(DATA SECTION Opens)
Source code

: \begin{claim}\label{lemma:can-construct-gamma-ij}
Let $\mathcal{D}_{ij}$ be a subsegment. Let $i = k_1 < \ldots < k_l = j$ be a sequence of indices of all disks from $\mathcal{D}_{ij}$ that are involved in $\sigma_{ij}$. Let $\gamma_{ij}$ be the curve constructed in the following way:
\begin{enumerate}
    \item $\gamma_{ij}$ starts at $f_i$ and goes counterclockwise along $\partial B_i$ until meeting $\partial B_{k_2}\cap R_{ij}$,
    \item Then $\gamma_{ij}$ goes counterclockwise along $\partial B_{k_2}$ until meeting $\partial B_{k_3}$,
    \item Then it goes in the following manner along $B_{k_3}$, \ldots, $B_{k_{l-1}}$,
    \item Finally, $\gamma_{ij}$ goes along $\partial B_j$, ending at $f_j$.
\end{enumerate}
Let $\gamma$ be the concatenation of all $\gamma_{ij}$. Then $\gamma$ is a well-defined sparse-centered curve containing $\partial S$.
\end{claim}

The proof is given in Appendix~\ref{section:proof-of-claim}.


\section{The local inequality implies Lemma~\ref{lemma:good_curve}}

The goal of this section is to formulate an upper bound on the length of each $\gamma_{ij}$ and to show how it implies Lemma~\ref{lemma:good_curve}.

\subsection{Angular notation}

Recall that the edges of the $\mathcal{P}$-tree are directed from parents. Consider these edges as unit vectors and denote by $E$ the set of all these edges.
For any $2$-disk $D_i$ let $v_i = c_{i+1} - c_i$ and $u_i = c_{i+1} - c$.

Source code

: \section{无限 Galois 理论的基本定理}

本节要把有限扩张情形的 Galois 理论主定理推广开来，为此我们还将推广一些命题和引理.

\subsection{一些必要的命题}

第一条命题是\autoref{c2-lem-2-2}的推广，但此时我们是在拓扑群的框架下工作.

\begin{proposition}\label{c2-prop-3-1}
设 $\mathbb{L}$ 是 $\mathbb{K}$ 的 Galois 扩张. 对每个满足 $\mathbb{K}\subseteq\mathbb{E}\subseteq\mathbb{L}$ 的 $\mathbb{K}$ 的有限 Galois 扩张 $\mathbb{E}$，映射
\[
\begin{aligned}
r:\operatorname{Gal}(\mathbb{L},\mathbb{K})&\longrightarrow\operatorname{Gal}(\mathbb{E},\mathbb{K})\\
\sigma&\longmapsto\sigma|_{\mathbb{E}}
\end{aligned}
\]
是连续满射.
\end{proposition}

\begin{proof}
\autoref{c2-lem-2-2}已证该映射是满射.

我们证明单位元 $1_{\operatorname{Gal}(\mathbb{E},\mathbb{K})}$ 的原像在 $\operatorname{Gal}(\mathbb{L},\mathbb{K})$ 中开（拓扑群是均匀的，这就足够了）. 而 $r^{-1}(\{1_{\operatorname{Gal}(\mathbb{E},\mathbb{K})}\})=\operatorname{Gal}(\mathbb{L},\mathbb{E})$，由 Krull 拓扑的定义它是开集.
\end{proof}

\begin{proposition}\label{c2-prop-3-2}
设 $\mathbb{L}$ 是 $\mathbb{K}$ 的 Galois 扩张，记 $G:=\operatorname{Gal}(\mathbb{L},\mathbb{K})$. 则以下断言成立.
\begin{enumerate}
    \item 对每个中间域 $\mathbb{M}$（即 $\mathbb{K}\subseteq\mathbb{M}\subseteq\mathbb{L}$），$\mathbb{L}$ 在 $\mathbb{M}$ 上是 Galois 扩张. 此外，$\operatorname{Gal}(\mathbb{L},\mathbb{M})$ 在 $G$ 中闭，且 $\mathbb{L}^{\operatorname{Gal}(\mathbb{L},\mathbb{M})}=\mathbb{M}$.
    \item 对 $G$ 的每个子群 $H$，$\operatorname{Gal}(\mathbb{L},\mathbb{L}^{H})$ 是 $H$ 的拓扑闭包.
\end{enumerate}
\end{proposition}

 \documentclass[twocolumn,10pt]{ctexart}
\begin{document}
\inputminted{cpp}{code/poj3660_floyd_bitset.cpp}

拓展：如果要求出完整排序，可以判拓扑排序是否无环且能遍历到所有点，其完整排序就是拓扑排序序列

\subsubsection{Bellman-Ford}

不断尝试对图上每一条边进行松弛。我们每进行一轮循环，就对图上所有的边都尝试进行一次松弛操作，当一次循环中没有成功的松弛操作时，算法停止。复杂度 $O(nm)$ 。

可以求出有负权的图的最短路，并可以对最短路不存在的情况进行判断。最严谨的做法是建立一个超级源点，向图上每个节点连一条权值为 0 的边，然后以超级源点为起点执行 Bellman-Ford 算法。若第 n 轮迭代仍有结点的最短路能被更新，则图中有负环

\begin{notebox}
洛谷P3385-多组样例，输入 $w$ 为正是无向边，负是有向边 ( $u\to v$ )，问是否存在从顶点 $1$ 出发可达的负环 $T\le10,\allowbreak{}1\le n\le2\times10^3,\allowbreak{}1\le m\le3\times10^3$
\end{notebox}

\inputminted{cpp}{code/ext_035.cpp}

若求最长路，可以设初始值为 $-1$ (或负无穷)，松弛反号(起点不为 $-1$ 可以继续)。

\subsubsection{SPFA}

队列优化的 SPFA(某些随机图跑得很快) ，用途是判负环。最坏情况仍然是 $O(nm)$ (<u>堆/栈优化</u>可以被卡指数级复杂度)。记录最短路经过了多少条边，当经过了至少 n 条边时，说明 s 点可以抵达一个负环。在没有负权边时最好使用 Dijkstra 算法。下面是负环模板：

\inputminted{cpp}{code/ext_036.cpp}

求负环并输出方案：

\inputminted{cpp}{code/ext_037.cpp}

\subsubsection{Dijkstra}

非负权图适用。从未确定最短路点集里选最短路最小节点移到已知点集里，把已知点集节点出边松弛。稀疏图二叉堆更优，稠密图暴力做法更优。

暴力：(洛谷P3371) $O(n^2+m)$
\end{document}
(DATA SECTION Closes)
Would you return all of the material exactly as written?

_WORKED SOLUTION_:
Source code

: \begin{claim}\label{lemma:can-construct-gamma-ij}
Let $\mathcal{D}_{ij}$ be a subsegment. Let $i = k_1 < \ldots < k_l = j$ be a sequence of indices of all disks from $\mathcal{D}_{ij}$ that are involved in $\sigma_{ij}$. Let $\gamma_{ij}$ be the curve constructed in the following way:
\begin{enumerate}
    \item $\gamma_{ij}$ starts at $f_i$ and goes counterclockwise along $\partial B_i$ until meeting $\partial B_{k_2}\cap R_{ij}$,
    \item Then $\gamma_{ij}$ goes counterclockwise along $\partial B_{k_2}$ until meeting $\partial B_{k_3}$,
    \item Then it goes in the following manner along $B_{k_3}$, \ldots, $B_{k_{l-1}}$,
    \item Finally, $\gamma_{ij}$ goes along $\partial B_j$, ending at $f_j$.
\end{enumerate}
Let $\gamma$ be the concatenation of all $\gamma_{ij}$. Then $\gamma$ is a well-defined sparse-centered curve containing $\partial S$.
\end{claim}

The proof is given in Appendix~\ref{section:proof-of-claim}.


\section{The local inequality implies Lemma~\ref{lemma:good_curve}}

The goal of this section is to formulate an upper bound on the length of each $\gamma_{ij}$ and to show how it implies Lemma~\ref{lemma:good_curve}.

\subsection{Angular notation}

Recall that the edges of the $\mathcal{P}$-tree are directed from parents. Consider these edges as unit vectors and denote by $E$ the set of all these edges.
For any $2$-disk $D_i$ let $v_i = c_{i+1} - c_i$ and $u_i = c_{i+1} - c$.

Source code

: \section{无限 Galois 理论的基本定理}

本节要把有限扩张情形的 Galois 理论主定理推广开来，为此我们还将推广一些命题和引理.

\subsection{一些必要的命题}

第一条命题是\autoref{c2-lem-2-2}的推广，但此时我们是在拓扑群的框架下工作.

\begin{proposition}\label{c2-prop-3-1}
设 $\mathbb{L}$ 是 $\mathbb{K}$ 的 Galois 扩张. 对每个满足 $\mathbb{K}\subseteq\mathbb{E}\subseteq\mathbb{L}$ 的 $\mathbb{K}$ 的有限 Galois 扩张 $\mathbb{E}$，映射
\[
\begin{aligned}
r:\operatorname{Gal}(\mathbb{L},\mathbb{K})&\longrightarrow\operatorname{Gal}(\mathbb{E},\mathbb{K})\\
\sigma&\longmapsto\sigma|_{\mathbb{E}}
\end{aligned}
\]
是连续满射.
\end{proposition}

\begin{proof}
\autoref{c2-lem-2-2}已证该映射是满射.

我们证明单位元 $1_{\operatorname{Gal}(\mathbb{E},\mathbb{K})}$ 的原像在 $\operatorname{Gal}(\mathbb{L},\mathbb{K})$ 中开（拓扑群是均匀的，这就足够了）. 而 $r^{-1}(\{1_{\operatorname{Gal}(\mathbb{E},\mathbb{K})}\})=\operatorname{Gal}(\mathbb{L},\mathbb{E})$，由 Krull 拓扑的定义它是开集.
\end{proof}

\begin{proposition}\label{c2-prop-3-2}
设 $\mathbb{L}$ 是 $\mathbb{K}$ 的 Galois 扩张，记 $G:=\operatorname{Gal}(\mathbb{L},\mathbb{K})$. 则以下断言成立.
\begin{enumerate}
    \item 对每个中间域 $\mathbb{M}$（即 $\mathbb{K}\subseteq\mathbb{M}\subseteq\mathbb{L}$），$\mathbb{L}$ 在 $\mathbb{M}$ 上是 Galois 扩张. 此外，$\operatorname{Gal}(\mathbb{L},\mathbb{M})$ 在 $G$ 中闭，且 $\mathbb{L}^{\operatorname{Gal}(\mathbb{L},\mathbb{M})}=\mathbb{M}$.
    \item 对 $G$ 的每个子群 $H$，$\operatorname{Gal}(\mathbb{L},\mathbb{L}^{H})$ 是 $H$ 的拓扑闭包.
\end{enumerate}
\end{proposition}

 \documentclass[twocolumn,10pt]{ctexart}
\begin{document}
\inputminted{cpp}{code/poj3660_floyd_bitset.cpp}

拓展：如果要求出完整排序，可以判拓扑排序是否无环且能遍历到所有点，其完整排序就是拓扑排序序列

\subsubsection{Bellman-Ford}

不断尝试对图上每一条边进行松弛。我们每进行一轮循环，就对图上所有的边都尝试进行一次松弛操作，当一次循环中没有成功的松弛操作时，算法停止。复杂度 $O(nm)$ 。

可以求出有负权的图的最短路，并可以对最短路不存在的情况进行判断。最严谨的做法是建立一个超级源点，向图上每个节点连一条权值为 0 的边，然后以超级源点为起点执行 Bellman-Ford 算法。若第 n 轮迭代仍有结点的最短路能被更新，则图中有负环

\begin{notebox}
洛谷P3385-多组样例，输入 $w$ 为正是无向边，负是有向边 ( $u\to v$ )，问是否存在从顶点 $1$ 出发可达的负环 $T\le10,\allowbreak{}1\le n\le2\times10^3,\allowbreak{}1\le m\le3\times10^3$
\end{notebox}

\inputminted{cpp}{code/ext_035.cpp}

若求最长路，可以设初始值为 $-1$ (或负无穷)，松弛反号(起点不为 $-1$ 可以继续)。

\subsubsection{SPFA}

队列优化的 SPFA(某些随机图跑得很快) ，用途是判负环。最坏情况仍然是 $O(nm)$ (<u>堆/栈优化</u>可以被卡指数级复杂度)。记录最短路经过了多少条边，当经过了至少 n 条边时，说明 s 点可以抵达一个负环。在没有负权边时最好使用 Dijkstra 算法。下面是负环模板：

\inputminted{cpp}{code/ext_036.cpp}

求负环并输出方案：

\inputminted{cpp}{code/ext_037.cpp}

\subsubsection{Dijkstra}

非负权图适用。从未确定最短路点集里选最短路最小节点移到已知点集里，把已知点集节点出边松弛。稀疏图二叉堆更优，稠密图暴力做法更优。

暴力：(洛谷P3371) $O(n^2+m)$
\end{document}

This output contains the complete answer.